> [TO DO]:
From the listing below, select every line where the word "Возможность" appears.

> [RECORDED INFORMATION]:
_ _ _ _ _ _ _
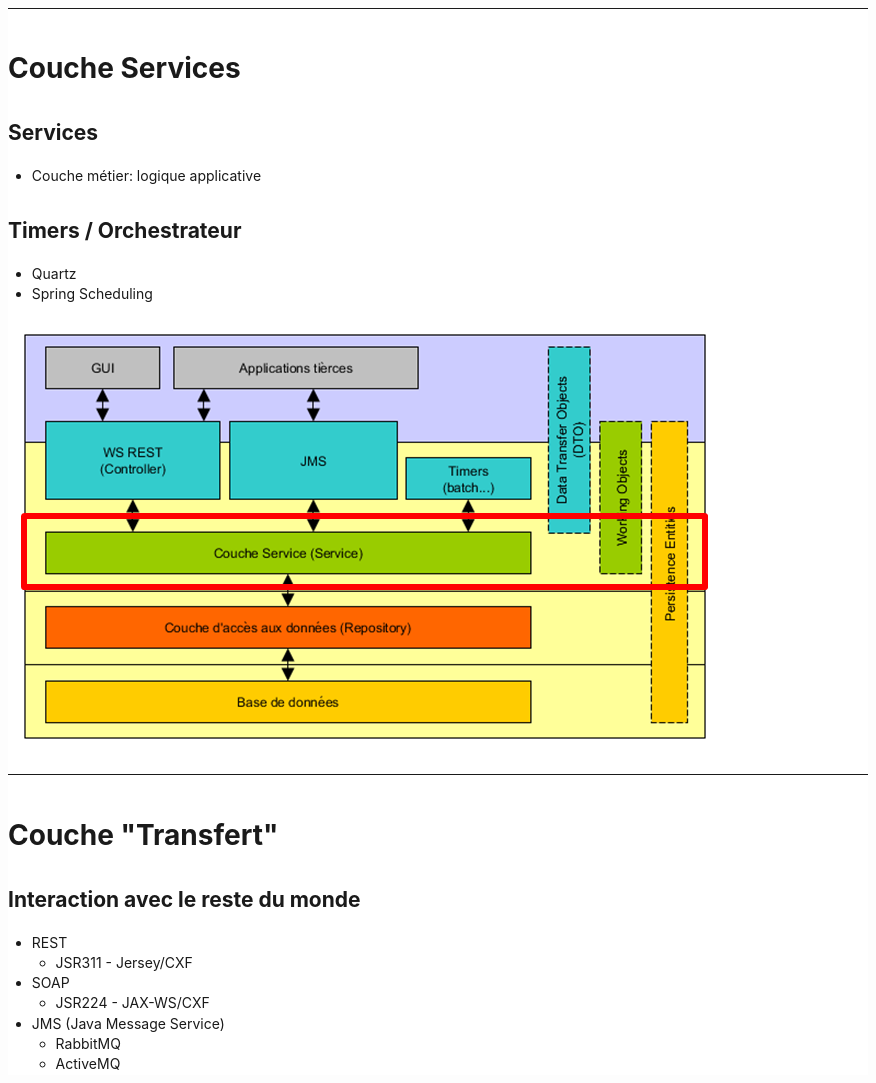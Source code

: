 

---

# Couche Services

## Services

- Couche métier: logique applicative

## Timers / Orchestrateur

- Quartz
- Spring Scheduling

![bg left:40% 80%](./assets/images/modele_couche_services.png)

---

# Couche "Transfert"

## Interaction avec le reste du monde

* REST
    * JSR311 - Jersey/CXF
* SOAP
    * JSR224 - JAX-WS/CXF
* JMS (Java Message Service)
    * RabbitMQ
    * ActiveMQ
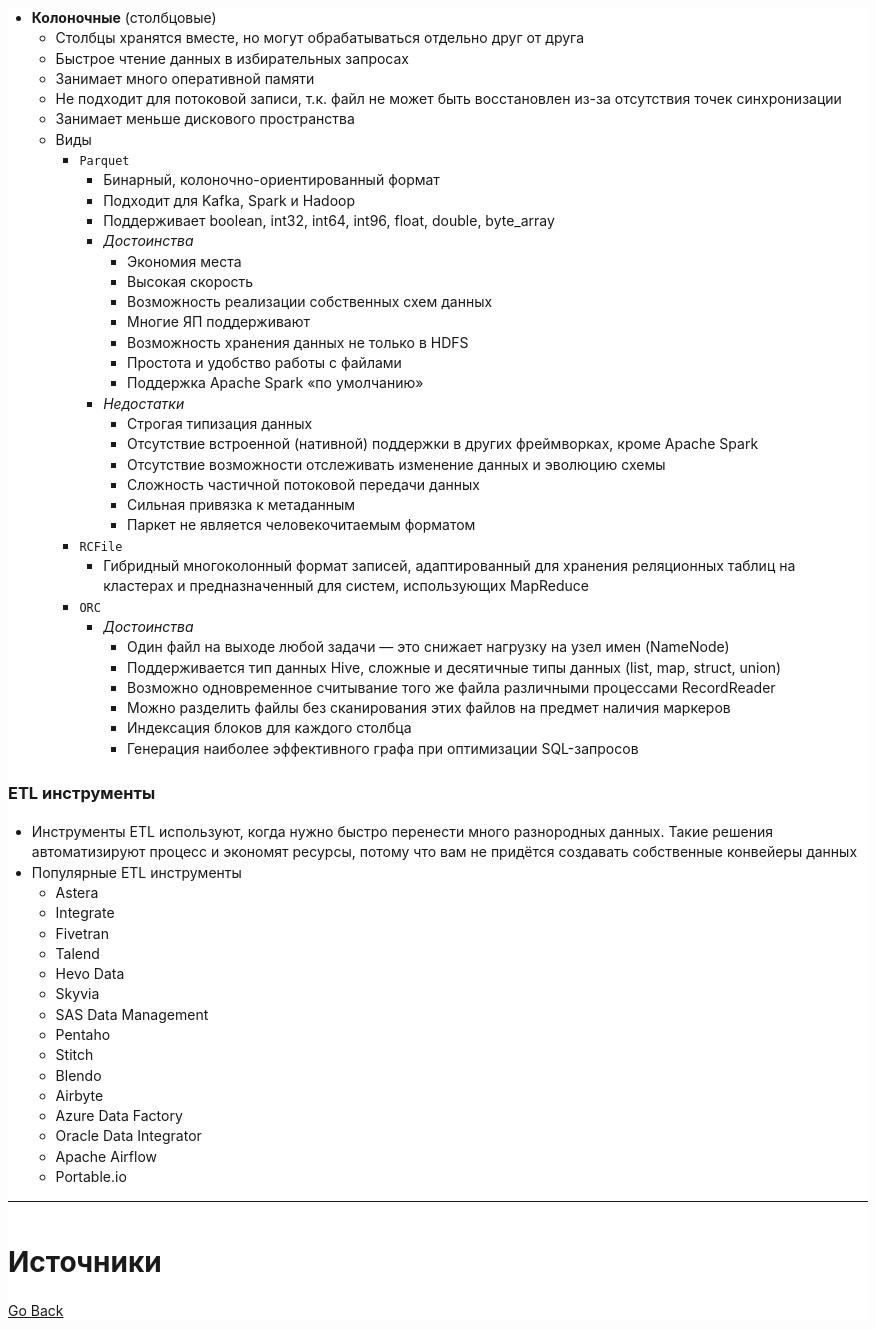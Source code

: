 * **Колоночные** (столбцовые)
  * Столбцы хранятся вместе, но могут обрабатываться отдельно друг от друга
  * Быстрое чтение данных в избирательных запросах
  * Занимает много оперативной памяти
  * Не подходит для потоковой записи, т.к. файл не может быть восстановлен из-за отсутствия точек синхронизации
  * Занимает меньше дискового пространства
  * Виды
    * `Parquet`
      * Бинарный, колоночно-ориентированный формат
      * Подходит для Kafka, Spark и Hadoop
      * Поддерживает boolean, int32, int64, int96, float, double, byte_array
      * *Достоинства*
        * Экономия места
        * Высокая скорость
        * Возможность реализации собственных схем данных
        * Многие ЯП поддерживают
        * Возможность хранения данных не только в HDFS
        * Простота и удобство работы с файлами
        * Поддержка Apache Spark «по умолчанию»
      * *Недостатки*
        * Строгая типизация данных
        * Отсутствие встроенной (нативной) поддержки в других фреймворках, кроме Apache Spark
        * Отсутствие возможности отслеживать изменение данных и эволюцию схемы
        * Сложность частичной потоковой передачи данных
        * Сильная привязка к метаданным
        * Паркет не является человекочитаемым форматом
    * `RCFile`
      * Гибридный многоколонный формат записей, адаптированный для хранения реляционных таблиц на кластерах и предназначенный для систем, использующих MapReduce
    * `ORC`
      * *Достоинства*
        * Один файл на выходе любой задачи — это снижает нагрузку на узел имен (NameNode)
        * Поддерживается тип данных Hive, сложные и десятичные типы данных (list, map, struct, union)
        * Возможно одновременное считывание того же файла различными процессами RecordReader
        * Можно разделить файлы без сканирования этих файлов на предмет наличия маркеров
        * Индексация блоков для каждого столбца
        * Генерация наиболее эффективного графа при оптимизации SQL-запросов
### ETL инструменты
* Инструменты ETL используют, когда нужно быстро перенести много разнородных данных. Такие решения автоматизируют процесс и экономят ресурсы, потому что вам не придётся создавать собственные конвейеры данных
* Популярные ETL инструменты
    * Astera
    * Integrate
    * Fivetran
    * Talend
    * Hevo Data
    * Skyvia
    * SAS Data Management
    * Pentaho
    * Stitch
    * Blendo
    * Airbyte
    * Azure Data Factory
    * Oracle Data Integrator
    * Apache Airflow
    * Portable.io
---
# Источники
[Go Back](#оглавление)
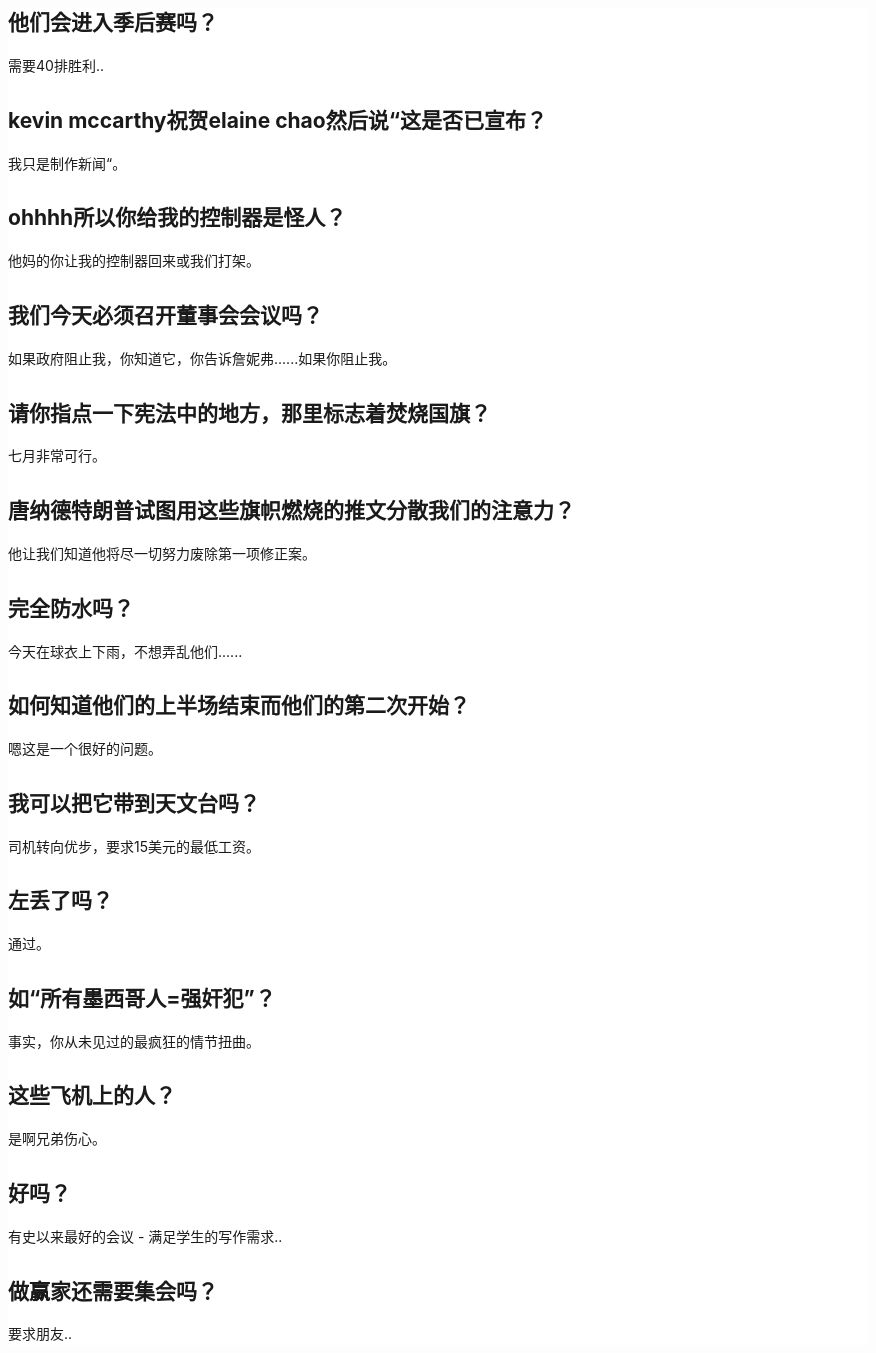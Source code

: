 ## 他们会进入季后赛吗？
需要40排胜利..

##  kevin mccarthy祝贺elaine chao然后说“这是否已宣布？
我只是制作新闻“。

##  ohhhh所以你给我的控制器是怪人？
他妈的你让我的控制器回来或我们打架。

## 我们今天必须召开董事会会议吗？
如果政府阻止我，你知道它，你告诉詹妮弗......如果你阻止我。

## 请你指点一下宪法中的地方，那里标志着焚烧国旗？
七月非常可行。

## 唐纳德特朗普试图用这些旗帜燃烧的推文分散我们的注意力？
他让我们知道他将尽一切努力废除第一项修正案。

## 完全防水吗？
今天在球衣上下雨，不想弄乱他们......

## 如何知道他们的上半场结束而他们的第二次开始？
嗯这是一个很好的问题。

## 我可以把它带到天文台吗？
司机转向优步，要求15美元的最低工资。

## 左丢了吗？
通过。

## 如“所有墨西哥人=强奸犯”？
事实，你从未见过的最疯狂的情节扭曲。

## 这些飞机上的人？
是啊兄弟伤心。

##  好吗？
有史以来最好的会议 - 满足学生的写作需求..

## 做赢家还需要集会吗？
要求朋友..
_ _ _ _ _ _ _
> [RESULT OF THIS EXERCISE]:
        * Возможность реализации собственных схем данных
        * Возможность хранения данных не только в HDFS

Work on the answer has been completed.